AWS Partner Network (APN) Blog

Comparing Oracle Exadata Database Performance with Amazon RDS for Oracle

By Indranil Banerjee, Transformation Lead – TCS
By Sanjay Gupta, Sr. Partner Solutions Architect – AWS
By Debashish Pradhan, AWS Architect – TCS

TCS-AWS-Partners-2023
Tata Consultancy Services (TCS) 
Connect with TCS-1

Many organizations are increasingly looking for agility, elasticity, and scalability features to quickly roll out new technology features to their end customers. Database migration to Amazon Web Services (AWS) is one such priority for digital agendas and often includes Oracle Exadata migration to AWS. This is driven by digital projects to address the following challenges and limitations:

  • CapEx model where customer plans for future capacity and pays for it from day one, even though they’re not using it.
  • Overhead of managing annual licensing audits.
  • Multi-year lock-ins.
  • Limitations of buying capacity for peaks.

Customers are often worried that moving away from Oracle Exadata to AWS will impact database performance.

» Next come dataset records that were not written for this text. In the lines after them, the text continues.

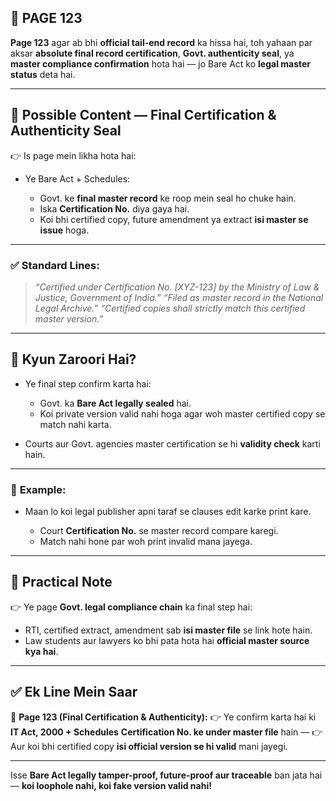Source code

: ## 📄 **PAGE 123**

**Page 123** agar ab bhi **official tail-end record** ka hissa hai, toh yahaan par aksar **absolute final record certification**, **Govt. authenticity seal**, ya **master compliance confirmation** hota hai — jo Bare Act ko **legal master status** deta hai.

---

## 🔹 **Possible Content — Final Certification & Authenticity Seal**

👉 Is page mein likha hota hai:

* Ye Bare Act + Schedules:

  * Govt. ke **final master record** ke roop mein seal ho chuke hain.
  * Iska **Certification No.** diya gaya hai.
  * Koi bhi certified copy, future amendment ya extract **isi master se issue** hoga.

---

### ✅ **Standard Lines:**

> *“Certified under Certification No. \[XYZ-123] by the Ministry of Law & Justice, Government of India.”*
> *“Filed as master record in the National Legal Archive.”*
> *“Certified copies shall strictly match this certified master version.”*

---

## 🔹 **Kyun Zaroori Hai?**

* Ye final step confirm karta hai:

  * Govt. ka **Bare Act legally sealed** hai.
  * Koi private version valid nahi hoga agar woh master certified copy se match nahi karta.
* Courts aur Govt. agencies master certification se hi **validity check** karti hain.

---

### 🧩 **Example:**

* Maan lo koi legal publisher apni taraf se clauses edit karke print kare.

  * Court **Certification No.** se master record compare karegi.
  * Match nahi hone par woh print invalid mana jayega.

---

## 🔹 **Practical Note**

👉 Ye page **Govt. legal compliance chain** ka final step hai:

* RTI, certified extract, amendment sab **isi master file** se link hote hain.
* Law students aur lawyers ko bhi pata hota hai **official master source kya hai**.

---

## ✅ **Ek Line Mein Saar**

📌 **Page 123 (Final Certification & Authenticity):**
👉 Ye confirm karta hai ki **IT Act, 2000 + Schedules** **Certification No. ke under master file** hain —
👉 Aur koi bhi certified copy **isi official version se hi valid** mani jayegi.

---

Isse **Bare Act legally tamper-proof, future-proof aur traceable** ban jata hai — **koi loophole nahi, koi fake version valid nahi!**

They are looking for proof points of running on-premises Oracle databases on Exadata to AWS for their mission-critical applications.

In this post, we will explore how Tata Consultancy Services (TCS) supported a UK-based utility provider’s digitalization journey by comparing performance of their on-premises Oracle Exadata database with Amazon RDS for Oracle.

TCS is an AWS Premier Tier Services Partner and Managed Cloud Services Provider (MSP) with Migration Competency.

Use Case of a Utility Customer

A UK-based utility provider that was running its business on an old version of Oracle Utilities needed upgrading to meet future aspiration of growth and performance. The upgrade entailed moving to Oracle Utilities Customer to Meter (C2M), and the solution runs on the Oracle-native Exadata database.

While AWS was the preferred cloud platform for the customer, moving away from Oracle Exadata to Amazon RDS for Oracle was proving to be difficult due to concerns of degrading performance. In such scenarios, TCS proposes a time-bound Proof of Concept (PoC) to expedite decision-making.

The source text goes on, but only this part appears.